→ What you are asked to do:
Scan the records that follow, and whenever a line has the word "vector", copy it.

→ Stored entries:
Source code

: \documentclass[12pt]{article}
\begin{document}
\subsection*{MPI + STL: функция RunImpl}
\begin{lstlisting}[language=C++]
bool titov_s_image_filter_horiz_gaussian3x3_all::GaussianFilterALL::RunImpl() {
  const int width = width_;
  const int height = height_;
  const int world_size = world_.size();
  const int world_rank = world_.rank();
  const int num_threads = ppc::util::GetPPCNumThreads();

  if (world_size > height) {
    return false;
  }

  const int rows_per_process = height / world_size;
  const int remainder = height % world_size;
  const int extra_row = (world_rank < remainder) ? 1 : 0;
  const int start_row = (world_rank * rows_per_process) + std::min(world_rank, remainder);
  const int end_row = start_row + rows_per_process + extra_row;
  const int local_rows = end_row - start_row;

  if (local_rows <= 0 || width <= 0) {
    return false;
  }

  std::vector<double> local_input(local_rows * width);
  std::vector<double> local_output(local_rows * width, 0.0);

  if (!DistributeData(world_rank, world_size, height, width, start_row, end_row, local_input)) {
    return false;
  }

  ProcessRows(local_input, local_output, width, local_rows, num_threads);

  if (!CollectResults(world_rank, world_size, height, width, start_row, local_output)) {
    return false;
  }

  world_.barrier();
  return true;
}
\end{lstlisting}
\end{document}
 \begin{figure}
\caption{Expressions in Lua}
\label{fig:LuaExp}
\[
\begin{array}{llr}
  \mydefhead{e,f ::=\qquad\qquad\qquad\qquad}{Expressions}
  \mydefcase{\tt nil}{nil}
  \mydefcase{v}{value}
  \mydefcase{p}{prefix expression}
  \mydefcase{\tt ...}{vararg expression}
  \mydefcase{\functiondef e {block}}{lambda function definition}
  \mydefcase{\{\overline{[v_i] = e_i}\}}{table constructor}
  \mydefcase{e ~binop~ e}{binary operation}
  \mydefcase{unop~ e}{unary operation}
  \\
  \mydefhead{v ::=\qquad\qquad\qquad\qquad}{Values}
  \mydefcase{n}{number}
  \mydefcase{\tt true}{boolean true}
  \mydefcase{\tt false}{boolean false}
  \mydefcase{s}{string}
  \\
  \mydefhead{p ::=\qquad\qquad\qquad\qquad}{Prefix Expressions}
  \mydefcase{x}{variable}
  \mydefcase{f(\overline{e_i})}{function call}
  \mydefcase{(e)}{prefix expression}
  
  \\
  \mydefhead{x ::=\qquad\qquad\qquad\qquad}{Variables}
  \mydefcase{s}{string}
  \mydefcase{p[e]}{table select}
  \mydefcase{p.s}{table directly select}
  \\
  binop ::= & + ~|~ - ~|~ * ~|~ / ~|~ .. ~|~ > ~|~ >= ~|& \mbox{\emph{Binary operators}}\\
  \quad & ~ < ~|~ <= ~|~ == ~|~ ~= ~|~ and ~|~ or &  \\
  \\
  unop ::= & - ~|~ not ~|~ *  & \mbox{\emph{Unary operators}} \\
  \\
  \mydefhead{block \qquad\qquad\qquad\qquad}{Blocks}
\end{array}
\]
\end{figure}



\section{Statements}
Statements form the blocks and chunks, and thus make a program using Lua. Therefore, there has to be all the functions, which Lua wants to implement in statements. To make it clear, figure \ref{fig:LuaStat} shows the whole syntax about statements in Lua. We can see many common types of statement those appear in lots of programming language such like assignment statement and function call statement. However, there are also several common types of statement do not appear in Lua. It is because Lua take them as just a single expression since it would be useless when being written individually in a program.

→ Answer section:
  std::vector<double> local_input(local_rows * width);
  std::vector<double> local_output(local_rows * width, 0.0);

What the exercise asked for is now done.